The hot-button issue of sovereign wealth funds emerged in a televised debate in Las Vegas on Tuesday, with the White House hopefuls urging greater scrutiny of foreign money going into banks badly hurt by the sub-prime mortgage crisis.
“I’m very concerned about this,” said Democratic front runner Hillary Clinton.
“What we now see is our financial institutions having to go hat in hand to borrow money from these foreign funds.”
Citigroup said earlier on Tuesday that it was privately raising US$12.5 billion (S$18 billion), including almost US$7 billion from Singapore’s Government Investment Corporation.
UBS AG and Merrill Lynch & Co have also turned to sovereign wealth funds for capital.

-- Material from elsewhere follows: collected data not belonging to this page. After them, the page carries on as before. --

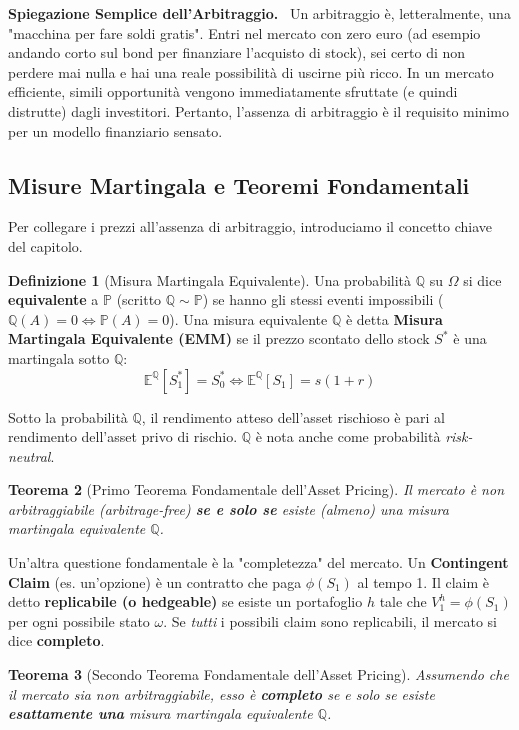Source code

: \documentclass[11pt, a4paper]{report}
\theoremstyle{plain}
\newtheorem{theorem}{Teorema}[chapter]
\theoremstyle{definition}
\newtheorem{definition}[theorem]{Definizione}
\theoremstyle{remark}
\newenvironment{hint}[1][Hint]
{\begin{mdframed}[backgroundcolor=blue!5, linecolor=blue!50, linewidth=2pt, topline=false, rightline=false, bottomline=false]
\textbf{\textsf{#1.}}\ }
{\end{mdframed}}
\newcommand{\PP}{\mathbb{P}}
\newcommand{\E}{\mathbb{E}}
\newcommand{\QQ}{\mathbb{Q}}
\newcommand{\1}{\mathbf{1}}
\begin{document}
\begin{hint}[Spiegazione Semplice dell'Arbitraggio]
Un arbitraggio è, letteralmente, una "macchina per fare soldi gratis". Entri nel mercato con zero euro (ad esempio andando corto sul bond per finanziare l'acquisto di stock), sei certo di non perdere mai nulla e hai una reale possibilità di uscirne più ricco. In un mercato efficiente, simili opportunità vengono immediatamente sfruttate (e quindi distrutte) dagli investitori. Pertanto, l'assenza di arbitraggio è il requisito minimo per un modello finanziario sensato.
\end{hint}

\subsection{Misure Martingala e Teoremi Fondamentali}

Per collegare i prezzi all'assenza di arbitraggio, introduciamo il concetto chiave del capitolo.

\begin{definition}[Misura Martingala Equivalente]
Una probabilità $\QQ$ su $\Omega$ si dice \textbf{equivalente} a $\PP$ (scritto $\QQ \sim \PP$) se hanno gli stessi eventi impossibili ($\QQ(A)=0 \iff \PP(A)=0$).
Una misura equivalente $\QQ$ è detta \textbf{Misura Martingala Equivalente (EMM)} se il prezzo scontato dello stock $S^*$ è una martingala sotto $\QQ$:
\[ \E^\QQ[S^*_1] = S^*_0 \iff \E^\QQ[S_1] = s(1+r) \]
\end{definition}

Sotto la probabilità $\QQ$, il rendimento atteso dell'asset rischioso è pari al rendimento dell'asset privo di rischio. $\QQ$ è nota anche come probabilità \emph{risk-neutral}.

\begin{theorem}[Primo Teorema Fondamentale dell'Asset Pricing]
Il mercato è non arbitraggiabile (arbitrage-free) \textbf{se e solo se} esiste (almeno) una misura martingala equivalente $\QQ$.
\end{theorem}

Un'altra questione fondamentale è la "completezza" del mercato. Un \textbf{Contingent Claim} (es. un'opzione) è un contratto che paga $\phi(S_1)$ al tempo 1. Il claim è detto \textbf{replicabile (o hedgeable)} se esiste un portafoglio $h$ tale che $V_1^h = \phi(S_1)$ per ogni possibile stato $\omega$. 
Se \emph{tutti} i possibili claim sono replicabili, il mercato si dice \textbf{completo}.

\begin{theorem}[Secondo Teorema Fondamentale dell'Asset Pricing]
Assumendo che il mercato sia non arbitraggiabile, esso è \textbf{completo} se e solo se esiste \textbf{esattamente una} misura martingala equivalente $\QQ$.
\end{theorem}
\end{document}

Mrs Clinton, a New York senator and former first lady, urged the International Monetary Fund and the World Bank to impose rules on such funds to ensure greater transparency. She also called on Congress and the Federal Reserve Board to ask “tough questions” about the funds.
Former North Carolina senator John Edwards echoed her sentiments on transparency. His focus during the debate, however, was on US economic growth being concentrated among the country’s largest corporations.
Illinois senator Barack Obama blamed the investments by foreign companies – many of which are controlled by foreign governments – on the lack of a US energy policy and poor oversight of lending in the housing market.
He said that an effort “to spur on the use of alternative fuels, raise fuel efficiency standards on cars…would make a substantial difference in our balance of payments and that would make a substantial difference in terms of their (foreign investors) capacity to purchase our assets”.
“We have the best financial markets in the world, but only if they are transparent and accountable and people trust them,” he added.